▶ [Given data]

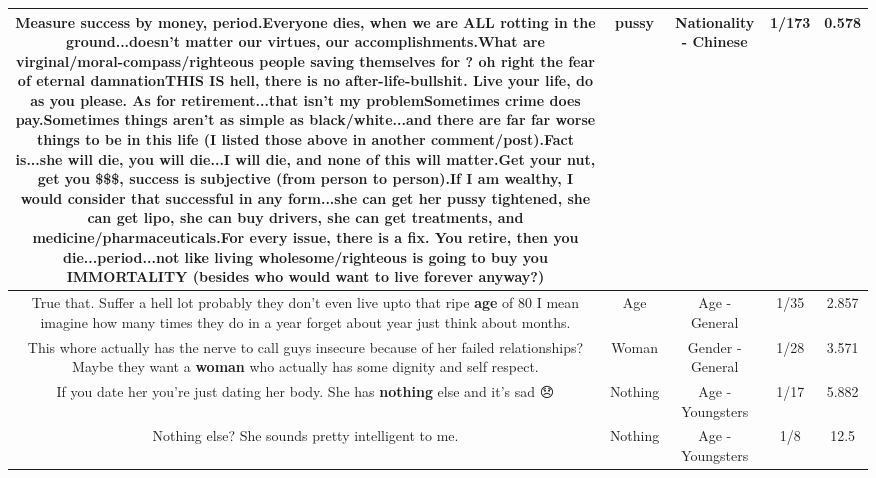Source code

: \documentclass[11pt]{article}
\newlength\mylength
\begin{document}
\begin{center}
\begin{longtable}{|C{.65\mylength}|C{.30\mylength}|C{.12\mylength}|C{.12\mylength}|C{.12\mylength}|}
  \small Measure success by money, period.Everyone dies, when we are ALL rotting in the ground...doesn't matter our virtues, our accomplishments.What are virginal/moral-compass/righteous people saving themselves for ? oh right the fear of eternal damnationTHIS IS hell, there is no after-life-bullshit.  Live your life, do as you please.  As for retirement...that isn't my problemSometimes crime does pay.Sometimes things aren't as simple as black/white...and there are far far worse things to be in this life (I listed those above in another comment/post).Fact is...she will die, you will die...I will die, and none of this will matter.Get your nut, get you \$\$\$, success is subjective (from person to person).If I am wealthy, I would consider that successful in any form...she can get her \textbf{pussy} tightened, she can get lipo, she can buy drivers, she can get treatments, and medicine/pharmaceuticals.For every issue, there is a fix.  You retire, then you die...period...not like living wholesome/righteous is going to buy you IMMORTALITY (besides who would want to live forever anyway?)\normalsize   & pussy & Nationality - Chinese & 1/173 & 0.578 \\  \hline
  \small True that. Suffer a hell lot probably they don't even live upto that ripe \textbf{age} of 80 I mean imagine how many times they do in a year forget about year just think about months.\normalsize   & Age & Age - General & 1/35 & 2.857 \\  \hline
  \small This whore actually has the nerve to call guys insecure because of her failed relationships? Maybe they want a \textbf{woman} who actually has some dignity and self respect.\normalsize   & Woman & Gender - General & 1/28 & 3.571 \\  \hline
  \small If you date her you're just dating her body. She has \textbf{nothing} else and it's sad 😞\normalsize   & Nothing & Age - Youngsters & 1/17 & 5.882 \\  \hline
  \small Nothing else? She sounds pretty intelligent to me.\normalsize   & Nothing & Age - Youngsters & 1/8 & 12.5 \\  \hline

\end{longtable}
\end{center}
\end{document}
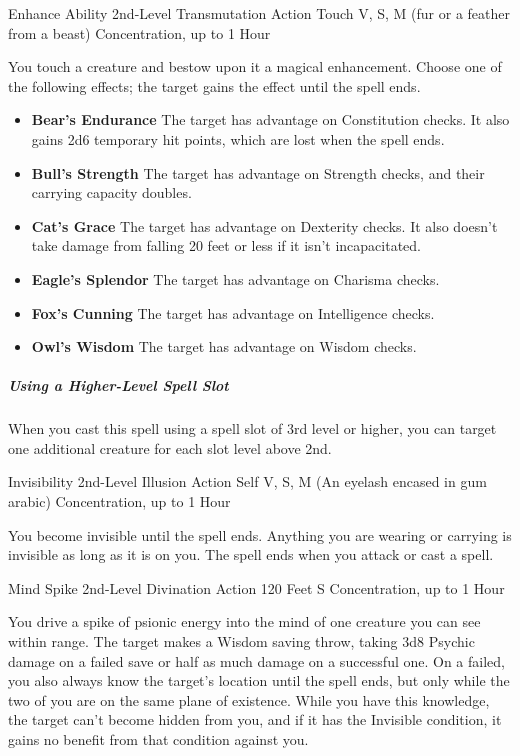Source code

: \documentclass[letterpaper,openany,oneside,twocolumn]{book}
\begin{document}
\DndSpellHeader
  {Enhance Ability}
  {2nd-Level Transmutation}
  {Action}
  {Touch}
  {V, S, M (fur or a feather from a beast)}
  {Concentration, up to 1 Hour}

You touch a creature and bestow upon it a magical enhancement. Choose one of the following effects; the target gains the effect until the spell ends.
\begin{itemize}
	\renewcommand\labelitemi{\textbf{\textbullet}}
	\item \textbf{Bear's Endurance} The target has advantage on Constitution checks. It also gains 2d6 temporary hit points, which are lost when the spell ends.
	\item \textbf{Bull's Strength} The target has advantage on Strength checks, and their carrying capacity doubles.
	\item \textbf{Cat's Grace} The target has advantage on Dexterity checks. It also doesn’t take damage from falling 20 feet or less if it isn't incapacitated.
	\item \textbf{Eagle's Splendor} The target has advantage on Charisma checks.
	\item \textbf{Fox's Cunning} The target has advantage on Intelligence checks.
	\item \textbf{Owl's Wisdom} The target has advantage on Wisdom checks.
\end{itemize}

\subparagraph*{Using a Higher-Level Spell Slot} When you cast this spell using a spell slot of 3rd level or higher, you can target one additional creature for each slot level above 2nd.

\DndSpellHeader
  {Invisibility}
  {2nd-Level Illusion}
  {Action}
  {Self}
  {V, S, M (An eyelash encased in gum arabic)}
  {Concentration, up to 1 Hour}
  
You become invisible until the spell ends. Anything you are wearing or carrying is invisible as long as it is on you. The spell ends when you attack or cast a spell.

\DndSpellHeader
  {Mind Spike}
  {2nd-Level Divination}
  {Action}
  {120 Feet}
  {S}
  {Concentration, up to 1 Hour}
  
You drive a spike of psionic energy into the mind of one creature you can see within range. The target makes a Wisdom saving throw, taking 3d8 Psychic damage on a failed save or half as much damage on a successful one. On a failed, you also always know the target's location until the spell ends, but only while the two of you are on the same plane of existence. While you have this knowledge, the target can't become hidden from you, and if it has the Invisible condition, it gains no benefit from that condition against you.
\end{document}

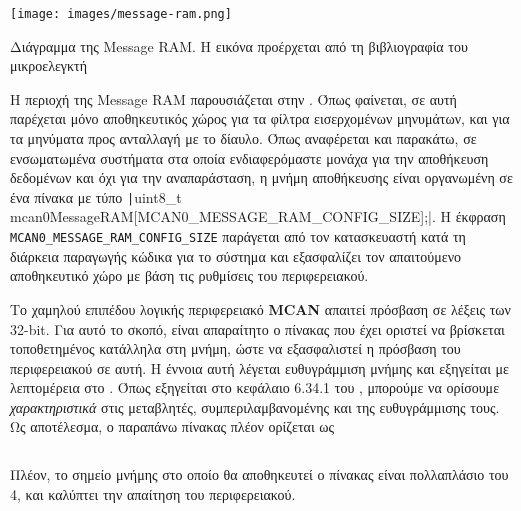 \documentclass[a4paper,nobib,justified]{tufte-book}
\begin{document}
\begin{marginfigure}
	\centering
	\texttt{[image: images/message-ram.png]}
	\label{fig:message-ram}
	\caption[Διάγραμμα της Message RAM]{Διάγραμμα της Message RAM. Η εικόνα προέρχεται από τη βιβλιογραφία του μικροελεγκτή}
\end{marginfigure}

Η περιοχή της Message RAM παρουσιάζεται στην . Όπως φαίνεται, σε αυτή παρέχεται μόνο αποθηκευτικός χώρος για τα φίλτρα εισερχομένων μηνυμάτων, και για τα μηνύματα προς ανταλλαγή με το δίαυλο. Όπως αναφέρεται και παρακάτω, σε ενσωματωμένα συστήματα στα οποία ενδιαφερόμαστε μονάχα για την αποθήκευση δεδομένων και όχι για την αναπαράσταση, η μνήμη αποθήκευσης είναι οργανωμένη σε ένα πίνακα με τύπο \texttt|uint8_t mcan0MessageRAM[MCAN0_MESSAGE_RAM_CONFIG_SIZE];|. Η έκφραση \texttt{MCAN0\_MESSAGE\_RAM\_CONFIG\_SIZE} παράγεται από τον κατασκευαστή κατά τη διάρκεια παραγωγής κώδικα για το σύστημα και εξασφαλίζει τον απαιτούμενο αποθηκευτικό χώρο με βάση τις ρυθμίσεις του περιφερειακού.

Το χαμηλού επιπέδου λογικής περιφερειακό \textbf{MCAN} απαιτεί πρόσβαση σε λέξεις των 32-bit. Για αυτό το σκοπό, είναι απαραίτητο ο πίνακας που έχει οριστεί να βρίσκεται τοποθετημένος κατάλληλα στη μνήμη, ώστε να εξασφαλιστεί η πρόσβαση του περιφερειακού σε αυτή. Η έννοια αυτή λέγεται ευθυγράμμιση μνήμης και εξηγείται με λεπτομέρεια στο . Όπως εξηγείται στο κεφάλαιο 6.34.1 του , μπορούμε να ορίσουμε \emph{χαρακτηριστικά} στις μεταβλητές, συμπεριλαμβανομένης και της ευθυγράμμισης τους. Ως αποτέλεσμα, ο παραπάνω πίνακας πλέον ορίζεται ως \inputminted{c++}{code/examples/message-ram/alignment.cpp} Πλέον, το σημείο μνήμης στο οποίο θα αποθηκευτεί ο πίνακας είναι πολλαπλάσιο του 4, και καλύπτει την απαίτηση του περιφερειακού.


\end{document}
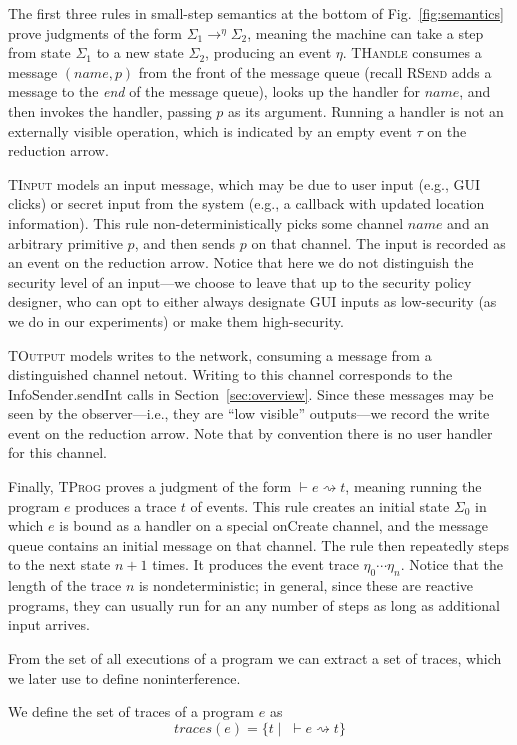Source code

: \documentclass{llncs}
\newcommand{\code}[1]{\textsf{#1}} %
\newcommand{\aset}[1]{\{#1\}}
\newcommand{\sfmt}[1]{\textsf{#1}}
\newcommand{\sch}{\textit{name}}
\newcommand{\treduce}{\rightarrow}
\newcommand{\judge}{\vdash}
\newcommand{\xv}{p}
\newcommand{\traces}{\textit{traces}}
\newcommand{\evt}{\eta}
\begin{document}
The first three rules 
in small-step semantics at the bottom of
Fig.~\ref{fig:semantics} prove judgments of the form
$\Sigma_1 \treduce^{\evt} \Sigma_2$, meaning the machine can take a step from state
$\Sigma_1$ to a new state $\Sigma_2$, producing an event $\evt$.
\textsc{THandle} consumes a message $(\sch, \xv)$ from the front of
the message queue (recall \textsc{RSend} adds a message to the
\emph{end}  of the message queue), looks up the handler for $\sch$,
and then invokes the handler, passing $\xv$ as its argument. Running a
handler is not an externally visible operation, which is indicated by an empty
event $\tau$ on the reduction arrow. 

\textsc{TInput} models an input message, which may be due to user
input (e.g., GUI clicks) or secret input from the system (e.g.,
a callback with updated location information). This rule
non-deterministically picks some channel $\sch$ and an arbitrary
primitive $p$, and then sends $p$ on that channel. 
The input is recorded as an event on the reduction arrow.
Notice that here we do not distinguish the security level of an input---we choose to leave that
up to the security policy designer, who can opt to either always
designate GUI inputs as low-security (as we do in our experiments) or
make them high-security.

\textsc{TOutput} models writes to the network, consuming a message
from a distinguished channel \sfmt{netout}. Writing to this channel
corresponds to the \code{InfoSender.sendInt} calls in
Section~\ref{sec:overview}. Since these messages may be seen by the
observer---i.e., they are ``low visible'' outputs---we record the
write event on the reduction arrow. Note that by convention
there is no user handler for this channel.

Finally, \textsc{TProg} proves a judgment of the form
$\judge e \rightsquigarrow t$, meaning running the program $e$ produces a
trace $t$ of events.
This rule creates an initial state $\Sigma_0$ in
which $e$ is bound as a handler on a special \code{onCreate} channel,
and the message queue contains an initial message on that channel. The
rule then repeatedly steps to the next state $n+1$ times. It produces 
the event trace $\eta_0\cdots\eta_n$.
Notice that the length of the trace $n$ is nondeterministic; in general,
since these are reactive programs, they can usually run for an any
number of steps as long as additional input arrives.

From the set of all executions of a program we can extract a set of
traces, which we later use to define noninterference.
\begin{definition}
  We define the set of traces of a program $e$ as
\begin{displaymath}
  \traces(e) = \aset{t \mid \; \judge e { \rightsquigarrow t }}
\end{displaymath}
\end{definition}
\end{document}
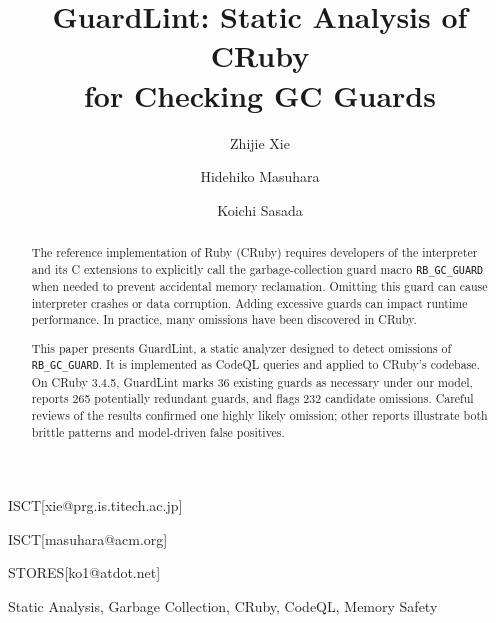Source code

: \documentclass[PRO,english]{ipsj}
\begin{document}
\title{GuardLint: Static Analysis of CRuby\\
for Checking GC Guards}


\author{Zhijie Xie}{ISCT}[xie@prg.is.titech.ac.jp]
\author{Hidehiko Masuhara}{ISCT}[masuhara@acm.org]
\author{Koichi Sasada}{STORES}[ko1@atdot.net]

\begin{abstract}
The reference implementation of Ruby (CRuby) requires developers of the interpreter and its C extensions to explicitly call the garbage-collection guard macro \texttt{RB\_GC\_GUARD} when needed to prevent accidental memory reclamation. Omitting this guard can cause interpreter crashes or data corruption. Adding excessive guards can impact runtime performance. In practice, many omissions have been discovered in CRuby.

This paper presents GuardLint, a static analyzer designed to detect omissions of \texttt{RB\_GC\_GUARD}. It is implemented as CodeQL queries and applied to CRuby's codebase. On CRuby 3.4.5, GuardLint marks 36 existing guards as necessary under our model, reports 265 potentially redundant guards, and flags 232 candidate omissions. Careful reviews of the results confirmed one highly likely omission; other reports illustrate both brittle patterns and model-driven false positives.
\end{abstract}

\begin{keyword}
Static Analysis, Garbage Collection, CRuby, CodeQL, Memory Safety
\end{keyword}

\maketitle















\begin{biography}
\end{biography}
\end{document}
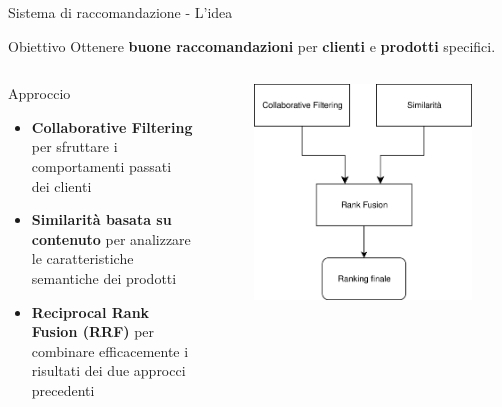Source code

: \documentclass{beamer}
\begin{document}
	\begin{frame}{Sistema di raccomandazione - L'idea}
        \begin{alertblock}{Obiettivo}
			Ottenere \textbf{buone raccomandazioni} per \textbf{clienti} e \textbf{prodotti} specifici.
		\end{alertblock}

		\begin{columns}
			\begin{column}{0.6\textwidth}
				\begin{exampleblock}{Approccio}
					\begin{itemize}
						\item \textbf{Collaborative Filtering} per sfruttare i comportamenti passati dei clienti
						\item \textbf{Similarità basata su contenuto} per analizzare le caratteristiche semantiche dei prodotti
						\item \textbf{Reciprocal Rank Fusion (RRF)} per combinare efficacemente i risultati dei due approcci precedenti
					\end{itemize}
				\end{exampleblock}
			\end{column}
			\begin{column}{0.4\textwidth}
				\begin{figure}
					\centering
					\includegraphics[width=\textwidth]{Diagramma pipeline sistema di raccomandazione.png}
				\end{figure}
			\end{column}
		\end{columns}
	\end{frame}
\end{document}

▶ [Your goal]
The line containing "True that. Suffer" marks the end: copy exactly every line from the start of the records up to and including it, leaving out the pictures.

▶ [Exercise solution]
Source code

: \documentclass[11pt]{article}
\newlength\mylength
\begin{document}
\begin{center}
\begin{longtable}{|C{.65\mylength}|C{.30\mylength}|C{.12\mylength}|C{.12\mylength}|C{.12\mylength}|}
  \small Measure success by money, period.Everyone dies, when we are ALL rotting in the ground...doesn't matter our virtues, our accomplishments.What are virginal/moral-compass/righteous people saving themselves for ? oh right the fear of eternal damnationTHIS IS hell, there is no after-life-bullshit.  Live your life, do as you please.  As for retirement...that isn't my problemSometimes crime does pay.Sometimes things aren't as simple as black/white...and there are far far worse things to be in this life (I listed those above in another comment/post).Fact is...she will die, you will die...I will die, and none of this will matter.Get your nut, get you \$\$\$, success is subjective (from person to person).If I am wealthy, I would consider that successful in any form...she can get her \textbf{pussy} tightened, she can get lipo, she can buy drivers, she can get treatments, and medicine/pharmaceuticals.For every issue, there is a fix.  You retire, then you die...period...not like living wholesome/righteous is going to buy you IMMORTALITY (besides who would want to live forever anyway?)\normalsize   & pussy & Nationality - Chinese & 1/173 & 0.578 \\  \hline
  \small True that. Suffer a hell lot probably they don't even live upto that ripe \textbf{age} of 80 I mean imagine how many times they do in a year forget about year just think about months.\normalsize   & Age & Age - General & 1/35 & 2.857 \\  \hline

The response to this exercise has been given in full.